I suspect this moment was similar to those that many sociologists (and others) have had with their children, where they feel a responsibility to discuss things as they really are, despite a sort of innocence that seems to be destroyed. But we have to admit and teach our children that in the United States, people are not treated equally. Not simply in spite of the fact that such a reality is awful, but precisely because it is awful.  Pretending that we are viewing and treating each other equally only makes the situation worse.

As a Christian, I yearn to see the Church standing out for our opposition to the sexism and racism in our society.  However, given the fact I study issues of gender and religion, I’m almost reminded daily that my hopes don’t match reality.

Let me just note two recent statistics on gendered realities in the Christian community, recognizing that it’s not a monolithic community.

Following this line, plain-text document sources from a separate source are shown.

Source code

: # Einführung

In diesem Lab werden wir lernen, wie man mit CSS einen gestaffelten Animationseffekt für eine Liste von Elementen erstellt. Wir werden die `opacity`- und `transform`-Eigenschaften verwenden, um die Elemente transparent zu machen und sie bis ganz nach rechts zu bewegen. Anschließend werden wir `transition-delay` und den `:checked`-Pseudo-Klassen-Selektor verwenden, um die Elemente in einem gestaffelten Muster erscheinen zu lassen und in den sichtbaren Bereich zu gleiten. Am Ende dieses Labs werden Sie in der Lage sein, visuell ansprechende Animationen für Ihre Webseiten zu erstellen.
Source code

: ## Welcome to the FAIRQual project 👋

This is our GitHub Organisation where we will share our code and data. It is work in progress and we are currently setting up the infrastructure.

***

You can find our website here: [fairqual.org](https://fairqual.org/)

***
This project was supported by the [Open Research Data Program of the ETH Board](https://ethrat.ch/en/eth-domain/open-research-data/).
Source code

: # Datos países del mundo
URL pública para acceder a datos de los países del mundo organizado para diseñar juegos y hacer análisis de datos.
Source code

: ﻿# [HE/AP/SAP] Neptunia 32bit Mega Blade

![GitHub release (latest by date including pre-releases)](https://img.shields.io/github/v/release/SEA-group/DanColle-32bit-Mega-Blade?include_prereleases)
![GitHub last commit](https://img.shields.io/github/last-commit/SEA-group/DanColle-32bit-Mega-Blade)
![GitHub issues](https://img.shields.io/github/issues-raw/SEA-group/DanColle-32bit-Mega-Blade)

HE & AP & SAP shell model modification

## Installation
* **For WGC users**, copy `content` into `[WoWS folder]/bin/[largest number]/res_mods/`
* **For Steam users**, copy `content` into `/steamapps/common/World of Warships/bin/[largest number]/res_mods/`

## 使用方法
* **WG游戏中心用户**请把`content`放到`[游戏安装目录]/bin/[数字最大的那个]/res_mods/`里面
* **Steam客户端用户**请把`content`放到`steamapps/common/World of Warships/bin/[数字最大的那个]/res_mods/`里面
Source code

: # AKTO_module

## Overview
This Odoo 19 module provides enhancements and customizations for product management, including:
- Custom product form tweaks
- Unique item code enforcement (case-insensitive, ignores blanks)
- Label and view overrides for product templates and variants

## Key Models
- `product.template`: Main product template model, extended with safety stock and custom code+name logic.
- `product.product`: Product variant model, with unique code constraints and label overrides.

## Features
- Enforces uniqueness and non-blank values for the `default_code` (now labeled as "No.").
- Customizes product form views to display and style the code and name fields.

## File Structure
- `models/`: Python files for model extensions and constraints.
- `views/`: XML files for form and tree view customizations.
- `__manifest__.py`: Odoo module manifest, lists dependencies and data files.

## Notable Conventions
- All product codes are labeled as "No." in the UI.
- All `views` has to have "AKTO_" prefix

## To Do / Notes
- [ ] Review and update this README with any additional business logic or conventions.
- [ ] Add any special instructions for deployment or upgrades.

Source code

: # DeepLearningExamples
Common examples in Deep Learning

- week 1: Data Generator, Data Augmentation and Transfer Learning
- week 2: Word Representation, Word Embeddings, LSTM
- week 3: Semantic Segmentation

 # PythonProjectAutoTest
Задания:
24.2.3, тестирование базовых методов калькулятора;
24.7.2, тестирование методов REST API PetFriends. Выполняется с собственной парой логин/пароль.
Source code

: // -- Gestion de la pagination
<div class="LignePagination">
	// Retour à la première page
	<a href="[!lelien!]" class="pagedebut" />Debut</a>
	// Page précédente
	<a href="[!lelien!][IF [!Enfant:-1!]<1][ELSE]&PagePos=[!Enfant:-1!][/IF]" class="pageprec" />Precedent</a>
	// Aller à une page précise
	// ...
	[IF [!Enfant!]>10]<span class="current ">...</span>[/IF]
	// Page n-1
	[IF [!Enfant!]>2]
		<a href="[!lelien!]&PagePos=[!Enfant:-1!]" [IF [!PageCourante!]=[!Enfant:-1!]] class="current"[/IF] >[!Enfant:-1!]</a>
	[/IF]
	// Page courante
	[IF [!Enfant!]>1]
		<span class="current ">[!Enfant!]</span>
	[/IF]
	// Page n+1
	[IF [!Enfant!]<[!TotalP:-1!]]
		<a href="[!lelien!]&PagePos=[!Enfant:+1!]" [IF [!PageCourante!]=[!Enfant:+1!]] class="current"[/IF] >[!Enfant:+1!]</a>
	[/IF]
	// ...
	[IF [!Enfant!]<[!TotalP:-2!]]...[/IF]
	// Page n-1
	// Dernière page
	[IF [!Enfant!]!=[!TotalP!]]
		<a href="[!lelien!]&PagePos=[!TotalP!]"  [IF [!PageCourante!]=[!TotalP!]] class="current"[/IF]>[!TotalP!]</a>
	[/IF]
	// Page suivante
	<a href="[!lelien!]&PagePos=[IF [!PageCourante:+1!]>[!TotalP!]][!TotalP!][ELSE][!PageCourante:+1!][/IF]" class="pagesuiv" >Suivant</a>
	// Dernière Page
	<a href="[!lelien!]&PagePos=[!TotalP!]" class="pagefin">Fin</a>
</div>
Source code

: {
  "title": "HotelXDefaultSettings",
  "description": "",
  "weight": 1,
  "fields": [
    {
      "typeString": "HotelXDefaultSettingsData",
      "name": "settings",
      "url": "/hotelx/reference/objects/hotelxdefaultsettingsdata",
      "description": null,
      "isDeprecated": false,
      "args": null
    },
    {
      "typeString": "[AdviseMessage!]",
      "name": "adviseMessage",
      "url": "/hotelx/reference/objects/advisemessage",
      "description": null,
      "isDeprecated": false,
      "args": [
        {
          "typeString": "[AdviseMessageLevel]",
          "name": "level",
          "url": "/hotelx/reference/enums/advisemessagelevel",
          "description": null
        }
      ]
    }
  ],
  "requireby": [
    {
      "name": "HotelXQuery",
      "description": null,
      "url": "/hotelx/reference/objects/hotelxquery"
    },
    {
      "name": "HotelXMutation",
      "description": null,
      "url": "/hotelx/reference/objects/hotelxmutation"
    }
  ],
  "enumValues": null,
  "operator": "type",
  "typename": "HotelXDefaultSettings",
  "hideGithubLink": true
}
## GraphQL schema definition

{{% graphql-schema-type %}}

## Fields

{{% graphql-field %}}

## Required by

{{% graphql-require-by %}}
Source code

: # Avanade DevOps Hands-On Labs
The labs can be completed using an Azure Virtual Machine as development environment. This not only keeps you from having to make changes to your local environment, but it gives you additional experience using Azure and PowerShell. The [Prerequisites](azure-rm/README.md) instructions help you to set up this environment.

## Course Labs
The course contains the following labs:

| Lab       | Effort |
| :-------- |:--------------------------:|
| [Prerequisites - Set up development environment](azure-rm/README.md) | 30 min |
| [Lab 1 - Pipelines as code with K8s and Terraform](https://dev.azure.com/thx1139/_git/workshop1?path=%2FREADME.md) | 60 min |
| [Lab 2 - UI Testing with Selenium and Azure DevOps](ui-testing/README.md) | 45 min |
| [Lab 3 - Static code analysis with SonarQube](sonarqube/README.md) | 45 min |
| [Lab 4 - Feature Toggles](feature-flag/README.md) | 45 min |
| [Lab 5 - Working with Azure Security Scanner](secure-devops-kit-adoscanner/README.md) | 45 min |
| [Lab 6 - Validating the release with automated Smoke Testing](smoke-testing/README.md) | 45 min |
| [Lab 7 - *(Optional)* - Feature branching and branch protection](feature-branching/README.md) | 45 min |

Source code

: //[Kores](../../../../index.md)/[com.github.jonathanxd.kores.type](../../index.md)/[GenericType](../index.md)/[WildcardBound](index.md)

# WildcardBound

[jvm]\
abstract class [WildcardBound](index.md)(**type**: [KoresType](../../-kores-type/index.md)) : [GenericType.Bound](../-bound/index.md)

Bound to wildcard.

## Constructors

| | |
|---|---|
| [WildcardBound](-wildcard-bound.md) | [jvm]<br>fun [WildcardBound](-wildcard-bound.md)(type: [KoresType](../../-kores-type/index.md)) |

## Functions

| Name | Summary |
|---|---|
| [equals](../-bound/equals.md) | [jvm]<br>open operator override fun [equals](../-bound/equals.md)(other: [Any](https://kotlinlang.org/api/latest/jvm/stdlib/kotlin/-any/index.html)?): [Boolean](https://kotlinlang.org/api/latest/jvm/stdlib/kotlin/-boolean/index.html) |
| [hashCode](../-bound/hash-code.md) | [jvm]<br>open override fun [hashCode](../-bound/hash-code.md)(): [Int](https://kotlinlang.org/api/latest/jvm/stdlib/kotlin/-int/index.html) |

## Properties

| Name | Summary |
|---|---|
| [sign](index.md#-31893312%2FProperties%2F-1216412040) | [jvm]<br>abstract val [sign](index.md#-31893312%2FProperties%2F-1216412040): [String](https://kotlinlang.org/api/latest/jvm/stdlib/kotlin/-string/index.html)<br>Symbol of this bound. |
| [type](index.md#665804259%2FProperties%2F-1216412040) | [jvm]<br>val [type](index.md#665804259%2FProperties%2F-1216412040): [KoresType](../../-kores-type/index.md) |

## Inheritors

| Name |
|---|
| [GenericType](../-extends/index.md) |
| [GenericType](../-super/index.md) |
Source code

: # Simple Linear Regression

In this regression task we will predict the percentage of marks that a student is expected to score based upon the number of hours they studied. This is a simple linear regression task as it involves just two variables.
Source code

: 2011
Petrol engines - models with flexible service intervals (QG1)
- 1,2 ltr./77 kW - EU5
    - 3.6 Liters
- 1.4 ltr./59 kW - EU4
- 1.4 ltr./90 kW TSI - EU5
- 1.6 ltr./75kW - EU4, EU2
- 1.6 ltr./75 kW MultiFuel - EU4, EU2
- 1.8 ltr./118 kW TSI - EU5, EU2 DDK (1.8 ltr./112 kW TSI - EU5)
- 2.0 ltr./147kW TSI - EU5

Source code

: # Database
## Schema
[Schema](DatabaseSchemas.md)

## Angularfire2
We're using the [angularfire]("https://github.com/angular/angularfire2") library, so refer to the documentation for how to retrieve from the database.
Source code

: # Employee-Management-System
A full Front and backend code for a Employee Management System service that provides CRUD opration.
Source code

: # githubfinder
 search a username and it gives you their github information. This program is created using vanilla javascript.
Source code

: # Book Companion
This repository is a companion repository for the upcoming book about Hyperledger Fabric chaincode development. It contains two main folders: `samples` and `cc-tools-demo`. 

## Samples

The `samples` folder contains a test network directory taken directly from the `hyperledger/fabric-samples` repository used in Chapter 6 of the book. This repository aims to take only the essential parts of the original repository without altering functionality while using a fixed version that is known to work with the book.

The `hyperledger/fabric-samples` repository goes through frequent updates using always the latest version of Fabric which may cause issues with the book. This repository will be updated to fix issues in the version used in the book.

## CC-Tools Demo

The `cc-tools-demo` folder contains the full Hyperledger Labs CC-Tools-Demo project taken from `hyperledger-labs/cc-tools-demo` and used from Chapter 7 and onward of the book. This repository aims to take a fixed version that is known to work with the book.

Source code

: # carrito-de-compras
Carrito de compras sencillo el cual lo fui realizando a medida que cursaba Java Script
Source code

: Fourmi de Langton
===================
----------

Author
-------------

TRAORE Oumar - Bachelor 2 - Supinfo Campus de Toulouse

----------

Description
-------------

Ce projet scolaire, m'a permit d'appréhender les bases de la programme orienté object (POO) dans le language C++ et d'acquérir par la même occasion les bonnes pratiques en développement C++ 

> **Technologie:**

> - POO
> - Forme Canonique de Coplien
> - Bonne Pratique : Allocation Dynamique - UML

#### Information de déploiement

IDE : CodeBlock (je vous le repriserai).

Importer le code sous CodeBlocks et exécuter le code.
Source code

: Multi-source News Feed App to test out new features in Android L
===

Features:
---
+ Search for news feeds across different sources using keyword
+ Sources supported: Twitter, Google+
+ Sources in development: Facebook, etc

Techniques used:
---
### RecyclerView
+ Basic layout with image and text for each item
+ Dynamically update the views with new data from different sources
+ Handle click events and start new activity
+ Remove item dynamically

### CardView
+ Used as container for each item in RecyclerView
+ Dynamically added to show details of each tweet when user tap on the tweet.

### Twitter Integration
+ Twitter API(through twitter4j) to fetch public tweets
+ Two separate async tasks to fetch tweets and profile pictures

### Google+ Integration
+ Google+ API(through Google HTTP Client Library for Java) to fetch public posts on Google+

  • Within colleges that are members of the CCCU (Christian Coalition of Colleges and Universities), 6 out of 111 college presidents are female.  The data for this chart comes from recent efforts & research of the CCCU examining these gender discrepancies.

 

 

 

 

 

 

  • A blog post yesterday on Patheos listed the top 50 influential pastors on twitter.  While I won’t argue it should be the key measure of who holds influence in the Christian community, it’s still an interesting list.  (Impossible) Challenge: Find one female on the list.  (The author, Adrian Warnock, followed up the list with the top 20 female Christian bloggers, but none of these were senior pastors).

If we aren’t honest with our children, we do more harm than good. When my daughter (or someone’s son) sees the chart above, or hears her friends talking about those influential blogging pastors, it communicates something.  She sees that those with the most power, those leading and making decisions, and those heralded for their wisdom are predominantly male and white.  If she and other children believe in a meritocracy, such information suggests that men must be smarter or better at these things that women, or that white people are more competent and qualified than non-whites. That’s not true.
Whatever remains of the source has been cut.